Initially the idea of all-day play seems too good to be true, but Sunnyside has a dark side: it's "a place of ruin and despair", a pre-kindie pastel-colored gulag presided over by Lotso (Ned Beatty), an avuncular pink teddy bear who smells of strawberries (so we're told, the movie is discreetly 3D but not in smell-o-vision).

It's at this point that a slow-starting story hits its stride. Loveable, huggable Lotso makes a terrifically malignant bad guy, a tin-pot dictator whose loathsome lackeys include a baby with a beady eye and a head capable of 360 degree rotations right out of "The Exorcist"; a scary cymbal monkey who doubles as an alarm system; and -- yuck -- a Ken doll. Lotso's wicked plan?
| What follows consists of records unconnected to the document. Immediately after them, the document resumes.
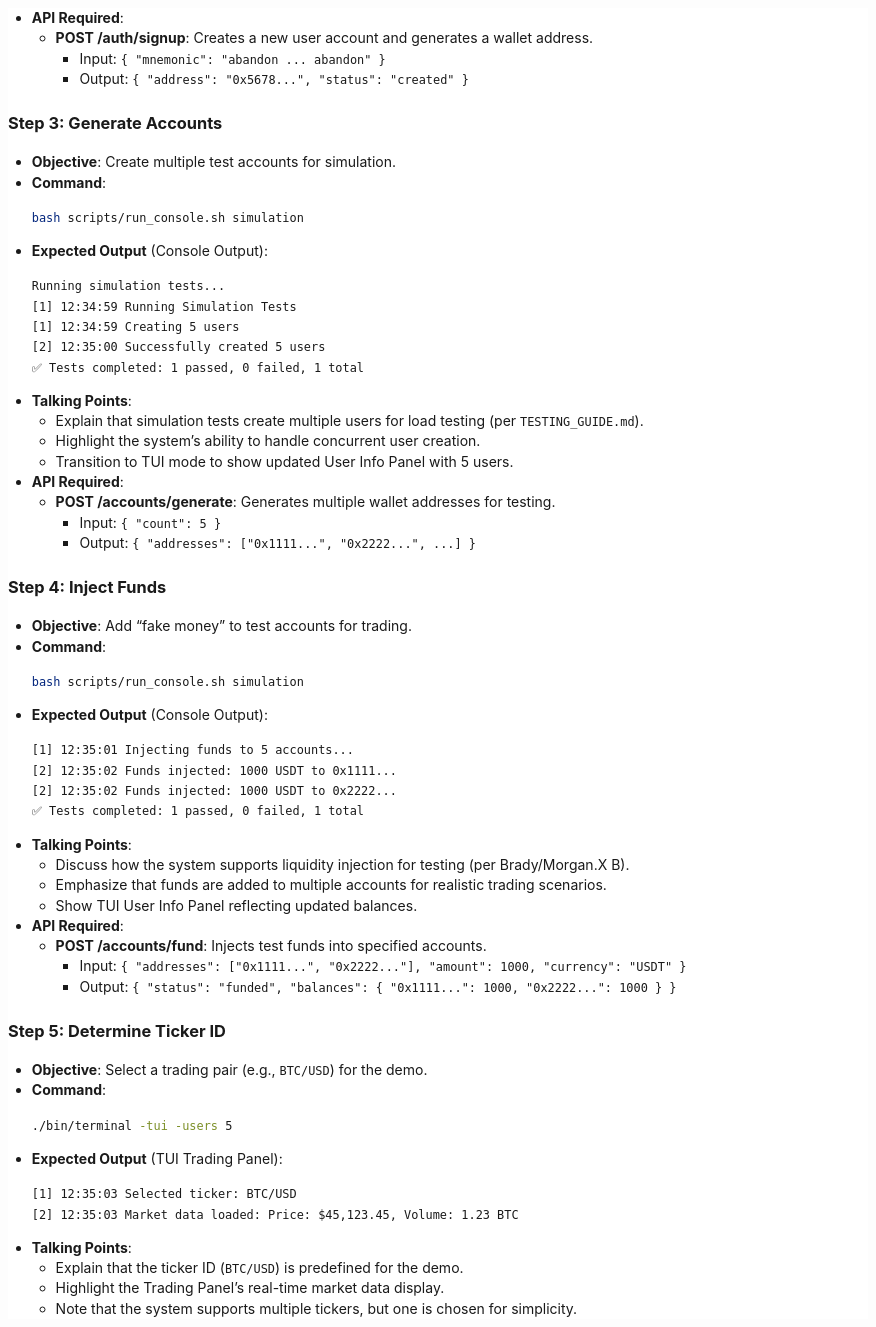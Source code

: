 - **API Required**:
  - **POST /auth/signup**: Creates a new user account and generates a wallet address.
    - Input: `{ "mnemonic": "abandon ... abandon" }`
    - Output: `{ "address": "0x5678...", "status": "created" }`

### Step 3: Generate Accounts
- **Objective**: Create multiple test accounts for simulation.
- **Command**:
  ```bash
  bash scripts/run_console.sh simulation
  ```
- **Expected Output** (Console Output):
  ```
  Running simulation tests...
  [1] 12:34:59 Running Simulation Tests
  [1] 12:34:59 Creating 5 users
  [2] 12:35:00 Successfully created 5 users
  ✅ Tests completed: 1 passed, 0 failed, 1 total
  ```
- **Talking Points**:
  - Explain that simulation tests create multiple users for load testing (per `TESTING_GUIDE.md`).
  - Highlight the system’s ability to handle concurrent user creation.
  - Transition to TUI mode to show updated User Info Panel with 5 users.
- **API Required**:
  - **POST /accounts/generate**: Generates multiple wallet addresses for testing.
    - Input: `{ "count": 5 }`
    - Output: `{ "addresses": ["0x1111...", "0x2222...", ...] }`

### Step 4: Inject Funds
- **Objective**: Add “fake money” to test accounts for trading.
- **Command**:
  ```bash
  bash scripts/run_console.sh simulation
  ```
- **Expected Output** (Console Output):
  ```
  [1] 12:35:01 Injecting funds to 5 accounts...
  [2] 12:35:02 Funds injected: 1000 USDT to 0x1111...
  [2] 12:35:02 Funds injected: 1000 USDT to 0x2222...
  ✅ Tests completed: 1 passed, 0 failed, 1 total
  ```
- **Talking Points**:
  - Discuss how the system supports liquidity injection for testing (per Brady/Morgan.X B).
  - Emphasize that funds are added to multiple accounts for realistic trading scenarios.
  - Show TUI User Info Panel reflecting updated balances.
- **API Required**:
  - **POST /accounts/fund**: Injects test funds into specified accounts.
    - Input: `{ "addresses": ["0x1111...", "0x2222..."], "amount": 1000, "currency": "USDT" }`
    - Output: `{ "status": "funded", "balances": { "0x1111...": 1000, "0x2222...": 1000 } }`

### Step 5: Determine Ticker ID
- **Objective**: Select a trading pair (e.g., `BTC/USD`) for the demo.
- **Command**:
  ```bash
  ./bin/terminal -tui -users 5
  ```
- **Expected Output** (TUI Trading Panel):
  ```
  [1] 12:35:03 Selected ticker: BTC/USD
  [2] 12:35:03 Market data loaded: Price: $45,123.45, Volume: 1.23 BTC
  ```
- **Talking Points**:
  - Explain that the ticker ID (`BTC/USD`) is predefined for the demo.
  - Highlight the Trading Panel’s real-time market data display.
  - Note that the system supports multiple tickers, but one is chosen for simplicity.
To confine the new guys to the toddler room, a charnel house of free play just a short hop from the landfill.

A great escape movie, "Toy Story 3" funnels the series' abiding separation anxiety into a succession of ingenious feints and evasions, climaxing in an apocalyptic vision of the gaping inferno.

Thrilling enough to goose smaller kids, the film is more likely to give sleepless nights to their parents. After all, it's the older folk who are left behind, like Woody, when the kids head off to college.

So now you're abandoned and redundant, wondering whether it's OK to go see the latest Pixar without a youngster in hand. Yes, it's OK; you owe it to yourself.

I seriously doubt there will be a more hilarious and heartfelt blockbuster all summer.